Summer fashions that leave a lot to be desired
Summer’s nearly upon us as we can tell by the skinny white legs emerging from absurdly patterned shorts and the occasional pale, pimply, pigeon chest parading down the High Street.
And that’s just the men, many of whom are clearly old enough to know better than to parade themselves in such a silly manner.
And speaking of such things, I see that tragic, fashion-victim females have again fallen for the silly-looking trousers and leggings with gaps for the knees to poke through.
I spoke to a grandmother a few days ago who told me that her granddaughter had paid £80 for such a garment.
Whether this was true, or whether the young girl had exaggerated the price in order to shock the old lady who knows.
Regardless, the sales lady to whom I spoke in one of County Square’s fashion emporia confessed – and I thought a little shamefacedly – that such garments did, indeed, command an absurdly inflated price.
She also mentioned that some women, desperate to appear of similar age to their daughters, have adopted the same fashion. Ladies, it doesn’t work. I was interested to learn that the Park Mall Arti-Gras, apart from being a great success in its own right, had had a markedly positive effect on trade in the mall making it clear that, when people are having a good time, they’re more likely to spend money.
The event was organised by Betsy Aidinyantz and her small platoon of dedicated volunteers, who seem determined that we should all get happily creative – whether we want to or not.

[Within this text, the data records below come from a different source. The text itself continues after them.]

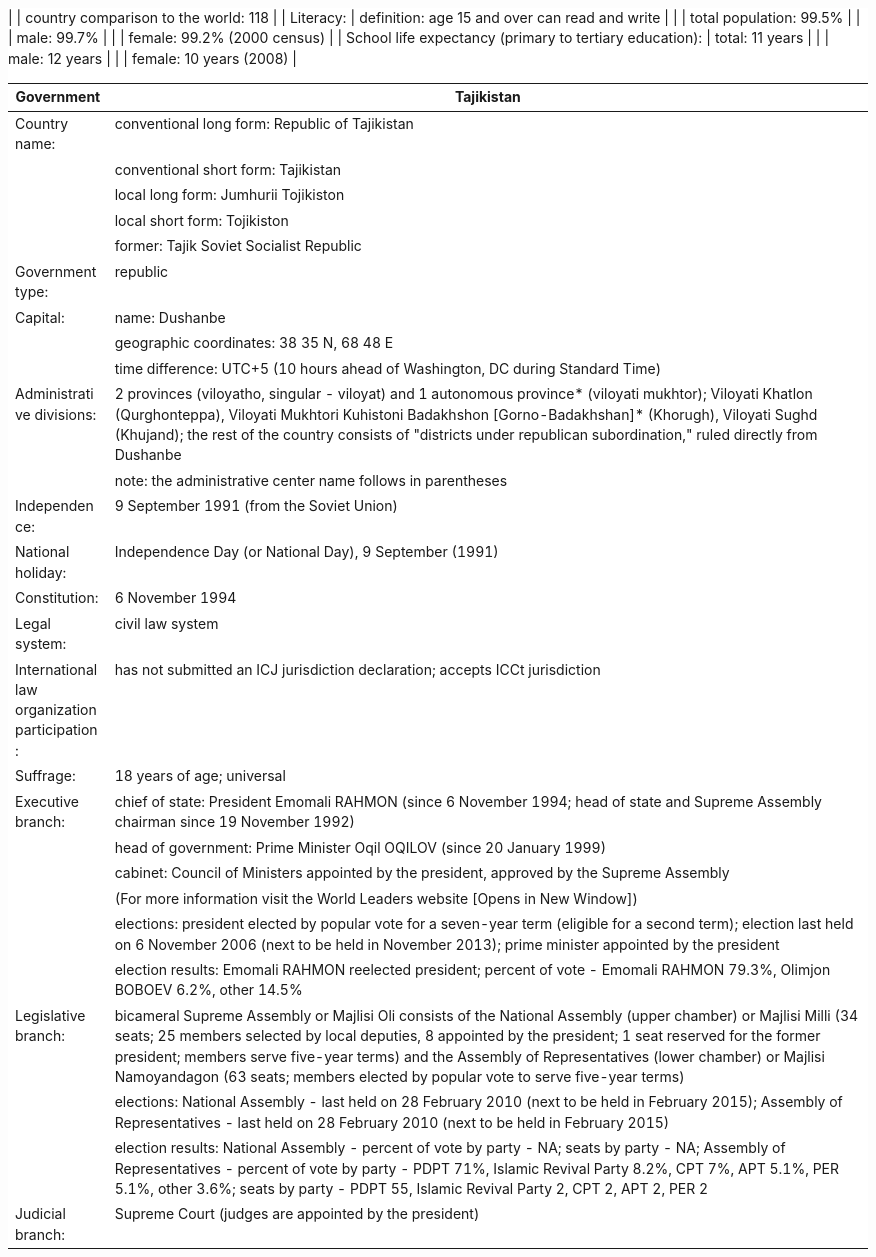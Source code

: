 | | country comparison to the world: 118 |
| Literacy: | definition: age 15 and over can read and write |
| | total population: 99.5% |
| | male: 99.7% |
| | female: 99.2% (2000 census) |
| School life expectancy (primary to tertiary education): | total: 11 years |
| | male: 12 years |
| | female: 10 years (2008) |


| Government | Tajikistan |
| --- | --- |
| Country name: | conventional long form: Republic of Tajikistan |
| | conventional short form: Tajikistan |
| | local long form: Jumhurii Tojikiston |
| | local short form: Tojikiston |
| | former: Tajik Soviet Socialist Republic |
| Government type: | republic |
| Capital: | name: Dushanbe |
| | geographic coordinates: 38 35 N, 68 48 E |
| | time difference: UTC+5 (10 hours ahead of Washington, DC during Standard Time) |
| Administrative divisions: | 2 provinces (viloyatho, singular - viloyat) and 1 autonomous province* (viloyati mukhtor); Viloyati Khatlon (Qurghonteppa), Viloyati Mukhtori Kuhistoni Badakhshon [Gorno-Badakhshan]* (Khorugh), Viloyati Sughd (Khujand); the rest of the country consists of "districts under republican subordination," ruled directly from Dushanbe |
| | note: the administrative center name follows in parentheses |
| Independence: | 9 September 1991 (from the Soviet Union) |
| National holiday: | Independence Day (or National Day), 9 September (1991) |
| Constitution: | 6 November 1994 |
| Legal system: | civil law system |
| International law organization participation: | has not submitted an ICJ jurisdiction declaration; accepts ICCt jurisdiction |
| Suffrage: | 18 years of age; universal |
| Executive branch: | chief of state: President Emomali RAHMON (since 6 November 1994; head of state and Supreme Assembly chairman since 19 November 1992) |
| | head of government: Prime Minister Oqil OQILOV (since 20 January 1999) |
| | cabinet: Council of Ministers appointed by the president, approved by the Supreme Assembly |
| | (For more information visit the World Leaders website [Opens in New Window]) |
| | elections: president elected by popular vote for a seven-year term (eligible for a second term); election last held on 6 November 2006 (next to be held in November 2013); prime minister appointed by the president |
| | election results: Emomali RAHMON reelected president; percent of vote - Emomali RAHMON 79.3%, Olimjon BOBOEV 6.2%, other 14.5% |
| Legislative branch: | bicameral Supreme Assembly or Majlisi Oli consists of the National Assembly (upper chamber) or Majlisi Milli (34 seats; 25 members selected by local deputies, 8 appointed by the president; 1 seat reserved for the former president; members serve five-year terms) and the Assembly of Representatives (lower chamber) or Majlisi Namoyandagon (63 seats; members elected by popular vote to serve five-year terms) |
| | elections: National Assembly - last held on 28 February 2010 (next to be held in February 2015); Assembly of Representatives - last held on 28 February 2010 (next to be held in February 2015) |
| | election results: National Assembly - percent of vote by party - NA; seats by party - NA; Assembly of Representatives - percent of vote by party - PDPT 71%, Islamic Revival Party 8.2%, CPT 7%, APT 5.1%, PER 5.1%, other 3.6%; seats by party - PDPT 55, Islamic Revival Party 2, CPT 2, APT 2, PER 2 |
| Judicial branch: | Supreme Court (judges are appointed by the president) |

We have become accustomed to buskers pouring music on to our streets but, last Saturday, we were treated to a proper street entertainer. Masked, dressed as a chimney sweep and, according to his bucket, coin-operated, the fellow cavorted, blew soap bubbles and danced to cheery taped music, while brushing the street, nearby shop windows and the occasional member of the 20 or so grinning onlookers with one of his brooms.
It will be good to see life returning to the empty Merchant Chandlers building. Some years of neglect have left bits of the exterior in a pretty sorry state; rotting window frames and suchlike.
I have been given to believe that the council has the right to compel property owners to keep buildings in a decent state of repair. Judging by the state of the doomed Prince Albert, I guess I was misinformed.
‘It will be good to see life returning to the empty Merchant Chandlers building. ’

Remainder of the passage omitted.